# What the task requires
Search the records that follow and extract every line containing the string "image".

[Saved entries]
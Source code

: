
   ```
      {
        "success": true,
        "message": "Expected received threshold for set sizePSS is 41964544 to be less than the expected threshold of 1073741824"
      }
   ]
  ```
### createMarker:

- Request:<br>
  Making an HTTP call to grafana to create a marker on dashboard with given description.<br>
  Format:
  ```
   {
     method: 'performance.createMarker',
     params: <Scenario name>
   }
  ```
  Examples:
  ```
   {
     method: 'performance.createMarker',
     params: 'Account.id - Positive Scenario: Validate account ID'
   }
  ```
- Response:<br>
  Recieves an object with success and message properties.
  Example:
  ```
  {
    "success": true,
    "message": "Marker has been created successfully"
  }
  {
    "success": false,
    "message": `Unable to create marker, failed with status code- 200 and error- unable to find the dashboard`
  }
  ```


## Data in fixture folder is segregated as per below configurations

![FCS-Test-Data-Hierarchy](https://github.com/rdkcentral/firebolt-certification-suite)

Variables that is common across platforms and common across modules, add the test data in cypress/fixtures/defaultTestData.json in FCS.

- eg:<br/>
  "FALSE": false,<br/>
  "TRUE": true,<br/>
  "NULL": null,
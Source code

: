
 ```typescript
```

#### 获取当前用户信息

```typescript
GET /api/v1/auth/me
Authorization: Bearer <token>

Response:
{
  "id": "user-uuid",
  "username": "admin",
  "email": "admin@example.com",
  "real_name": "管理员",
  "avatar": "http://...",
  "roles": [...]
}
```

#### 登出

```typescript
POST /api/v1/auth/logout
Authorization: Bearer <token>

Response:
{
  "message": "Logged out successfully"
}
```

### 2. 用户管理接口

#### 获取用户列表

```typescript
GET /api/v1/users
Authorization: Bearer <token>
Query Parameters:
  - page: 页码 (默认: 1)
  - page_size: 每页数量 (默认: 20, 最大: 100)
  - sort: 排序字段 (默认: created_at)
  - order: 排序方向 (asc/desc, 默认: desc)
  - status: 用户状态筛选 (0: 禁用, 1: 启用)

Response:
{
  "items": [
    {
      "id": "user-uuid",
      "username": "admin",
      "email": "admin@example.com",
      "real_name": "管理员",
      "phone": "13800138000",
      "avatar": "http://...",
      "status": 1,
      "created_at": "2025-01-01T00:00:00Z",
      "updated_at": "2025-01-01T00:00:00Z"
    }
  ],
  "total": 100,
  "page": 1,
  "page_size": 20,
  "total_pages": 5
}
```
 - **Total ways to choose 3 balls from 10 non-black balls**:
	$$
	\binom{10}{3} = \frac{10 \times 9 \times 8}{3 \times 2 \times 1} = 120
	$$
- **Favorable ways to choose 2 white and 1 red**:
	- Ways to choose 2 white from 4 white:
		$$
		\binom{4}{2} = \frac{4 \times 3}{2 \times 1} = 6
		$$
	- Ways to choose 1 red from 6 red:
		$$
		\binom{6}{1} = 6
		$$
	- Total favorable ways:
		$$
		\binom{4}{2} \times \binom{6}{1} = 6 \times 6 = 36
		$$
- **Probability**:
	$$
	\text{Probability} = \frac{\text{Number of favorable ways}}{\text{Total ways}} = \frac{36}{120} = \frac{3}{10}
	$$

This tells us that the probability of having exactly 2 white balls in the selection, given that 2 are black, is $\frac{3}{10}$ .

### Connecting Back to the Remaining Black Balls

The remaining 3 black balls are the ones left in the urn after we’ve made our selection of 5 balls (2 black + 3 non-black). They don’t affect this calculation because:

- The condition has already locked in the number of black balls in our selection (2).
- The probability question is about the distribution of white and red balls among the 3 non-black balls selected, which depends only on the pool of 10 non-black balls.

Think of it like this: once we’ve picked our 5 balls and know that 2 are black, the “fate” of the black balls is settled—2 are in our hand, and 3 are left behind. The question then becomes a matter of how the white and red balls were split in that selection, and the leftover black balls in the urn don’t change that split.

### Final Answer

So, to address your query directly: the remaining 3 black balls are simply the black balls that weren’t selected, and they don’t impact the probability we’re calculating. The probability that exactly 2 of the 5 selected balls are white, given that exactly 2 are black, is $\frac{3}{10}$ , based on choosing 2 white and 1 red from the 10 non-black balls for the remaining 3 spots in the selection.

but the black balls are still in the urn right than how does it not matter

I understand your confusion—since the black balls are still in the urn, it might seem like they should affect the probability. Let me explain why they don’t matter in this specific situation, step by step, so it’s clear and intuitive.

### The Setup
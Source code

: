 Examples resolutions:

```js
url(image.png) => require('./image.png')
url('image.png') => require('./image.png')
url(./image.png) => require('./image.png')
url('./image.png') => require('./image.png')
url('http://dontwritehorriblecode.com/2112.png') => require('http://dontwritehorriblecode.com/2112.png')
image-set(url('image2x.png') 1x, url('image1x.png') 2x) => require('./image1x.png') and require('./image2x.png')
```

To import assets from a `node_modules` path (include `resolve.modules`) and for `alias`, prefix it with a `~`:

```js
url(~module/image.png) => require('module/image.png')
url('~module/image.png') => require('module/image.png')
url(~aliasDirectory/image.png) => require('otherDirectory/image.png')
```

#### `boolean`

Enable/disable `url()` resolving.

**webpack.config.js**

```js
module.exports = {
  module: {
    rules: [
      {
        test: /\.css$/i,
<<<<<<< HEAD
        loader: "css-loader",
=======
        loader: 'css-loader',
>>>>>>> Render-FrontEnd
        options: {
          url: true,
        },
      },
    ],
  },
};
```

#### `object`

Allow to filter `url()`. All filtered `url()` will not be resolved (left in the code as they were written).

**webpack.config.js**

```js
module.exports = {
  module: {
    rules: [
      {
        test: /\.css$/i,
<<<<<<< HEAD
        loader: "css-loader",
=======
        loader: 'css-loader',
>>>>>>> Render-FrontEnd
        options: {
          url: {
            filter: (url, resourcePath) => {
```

# Answer for this exercise
url(image.png) => require('./image.png')
url('image.png') => require('./image.png')
url(./image.png) => require('./image.png')
url('./image.png') => require('./image.png')
image-set(url('image2x.png') 1x, url('image1x.png') 2x) => require('./image1x.png') and require('./image2x.png')
url(~module/image.png) => require('module/image.png')
url('~module/image.png') => require('module/image.png')
url(~aliasDirectory/image.png) => require('otherDirectory/image.png')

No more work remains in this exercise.